日新製鋼周南製鋼所、60周年迎え記念事業続々

講演会、工場見学会も計画

 日新製鋼周南製鋼所(早川淳也所長)は今月7日、操業開始から60周年を迎えた。これを祝い、「温故知新ReBorn」をコンセプトに、各種記念事業を実施中だ。

 同所の歴史は大正7年の大阪鐵板製造徳山分工場建設、亜鉛鉄板の生産開始に始まる。ステンレス一貫生産計画のもと、1958年6月に日本鐵板南陽工場として産声を上げた。需要が伸びつつあったステンレスを、量産化へと道を開いた画期的な技術は現在に受け継がれ、世界屈指の品質・規模の工場として歩んできた。現在はステンレス製鋼・鋼板製造拠点として、オーステナイト系、フェライト系など幅広い品種を汎用からハイエンドまで、顧客ニーズにきめ細かく対応して作り込む。

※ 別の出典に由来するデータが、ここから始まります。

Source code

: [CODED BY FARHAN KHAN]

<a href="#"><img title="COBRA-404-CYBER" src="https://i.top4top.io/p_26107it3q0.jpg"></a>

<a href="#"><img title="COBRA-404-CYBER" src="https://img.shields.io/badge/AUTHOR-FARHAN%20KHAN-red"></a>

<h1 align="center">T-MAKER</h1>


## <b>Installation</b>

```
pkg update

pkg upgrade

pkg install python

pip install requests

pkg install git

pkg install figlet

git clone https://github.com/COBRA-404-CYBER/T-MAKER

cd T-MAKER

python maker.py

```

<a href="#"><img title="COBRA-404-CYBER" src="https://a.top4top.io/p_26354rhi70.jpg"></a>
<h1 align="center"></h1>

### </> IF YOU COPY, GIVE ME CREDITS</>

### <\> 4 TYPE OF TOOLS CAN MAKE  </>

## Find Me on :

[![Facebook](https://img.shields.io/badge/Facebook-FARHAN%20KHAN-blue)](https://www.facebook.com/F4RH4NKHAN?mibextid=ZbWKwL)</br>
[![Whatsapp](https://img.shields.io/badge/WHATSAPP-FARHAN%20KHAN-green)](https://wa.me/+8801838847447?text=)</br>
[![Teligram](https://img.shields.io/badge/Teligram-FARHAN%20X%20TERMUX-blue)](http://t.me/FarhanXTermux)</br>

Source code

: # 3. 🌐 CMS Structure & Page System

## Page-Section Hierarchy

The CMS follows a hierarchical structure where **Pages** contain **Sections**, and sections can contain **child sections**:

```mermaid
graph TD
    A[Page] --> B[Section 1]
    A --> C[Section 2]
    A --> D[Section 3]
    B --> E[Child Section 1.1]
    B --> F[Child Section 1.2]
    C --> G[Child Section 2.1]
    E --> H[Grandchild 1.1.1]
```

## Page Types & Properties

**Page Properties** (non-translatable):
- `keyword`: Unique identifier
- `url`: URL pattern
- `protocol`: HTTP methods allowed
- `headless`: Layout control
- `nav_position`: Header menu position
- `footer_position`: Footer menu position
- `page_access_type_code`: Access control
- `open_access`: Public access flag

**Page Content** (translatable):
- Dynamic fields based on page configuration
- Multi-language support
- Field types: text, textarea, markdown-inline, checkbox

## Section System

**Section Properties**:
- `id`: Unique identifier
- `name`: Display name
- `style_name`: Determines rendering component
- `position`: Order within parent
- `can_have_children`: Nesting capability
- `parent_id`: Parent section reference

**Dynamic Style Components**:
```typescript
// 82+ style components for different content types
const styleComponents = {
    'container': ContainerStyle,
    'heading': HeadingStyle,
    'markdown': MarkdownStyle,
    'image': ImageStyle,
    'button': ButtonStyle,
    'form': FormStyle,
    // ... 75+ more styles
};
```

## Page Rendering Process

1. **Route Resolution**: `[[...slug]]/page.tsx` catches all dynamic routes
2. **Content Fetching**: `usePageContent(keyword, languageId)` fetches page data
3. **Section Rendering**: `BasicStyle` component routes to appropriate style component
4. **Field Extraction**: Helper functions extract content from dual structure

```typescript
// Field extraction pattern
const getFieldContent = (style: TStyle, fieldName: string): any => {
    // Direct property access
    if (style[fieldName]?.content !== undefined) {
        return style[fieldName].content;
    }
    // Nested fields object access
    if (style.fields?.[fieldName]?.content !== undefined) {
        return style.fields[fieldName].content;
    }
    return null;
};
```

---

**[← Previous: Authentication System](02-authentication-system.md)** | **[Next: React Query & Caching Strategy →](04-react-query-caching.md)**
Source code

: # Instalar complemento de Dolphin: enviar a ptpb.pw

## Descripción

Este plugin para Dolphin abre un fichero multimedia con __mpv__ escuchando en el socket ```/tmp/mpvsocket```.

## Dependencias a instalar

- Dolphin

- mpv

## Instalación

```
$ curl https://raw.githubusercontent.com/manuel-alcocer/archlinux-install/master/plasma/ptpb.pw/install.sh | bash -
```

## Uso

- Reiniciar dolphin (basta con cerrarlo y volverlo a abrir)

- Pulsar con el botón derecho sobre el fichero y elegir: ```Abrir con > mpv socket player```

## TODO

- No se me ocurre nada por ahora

近年では、2015年11月から稼働を開始した第2連続鋳造設備(2CC)が最大効果を発揮しつつある。17年の日新製鋼の新日鐵住金グループ入り後は、NSSC光製造所と並び、グループのステンレス事業の中核存在として機能している。

 今月7日には構内事務所棟前に記念碑の時計台を設置した。「60」をデザインし、時計以外は全てSUS304製。全長2・8メートル。製鋼原料販売、ステンレス加工販売の徳山興産(管田英男社長)が製作した。除幕式には早川所長以下約200人が参加した。

 今春には徳山市内の栗南公園にある戦没者慰霊塔にステンレス製扉を寄贈し、50周年時に始まった地域清掃活動も実施した。60年史と記念DVDを作成し、駐車場や駐輪場、縁石などを所員が日新ブルーに塗装。体育館外装も塗り直した。JR徳山駅の新幹線待合コーナーの製品展示ブースは60周年仕様に変更。事務所エントランスにОB手作りによる同所ジオラマが飾られている。

 今月27日には、同所の厚生会館で元全日本空輸客室乗務員の吉永由紀子氏による講演会を行う。8月末の夏祭りは例年より規模を拡大、10月には近隣住民やОBらを招いての家族工場見学会なども企画している。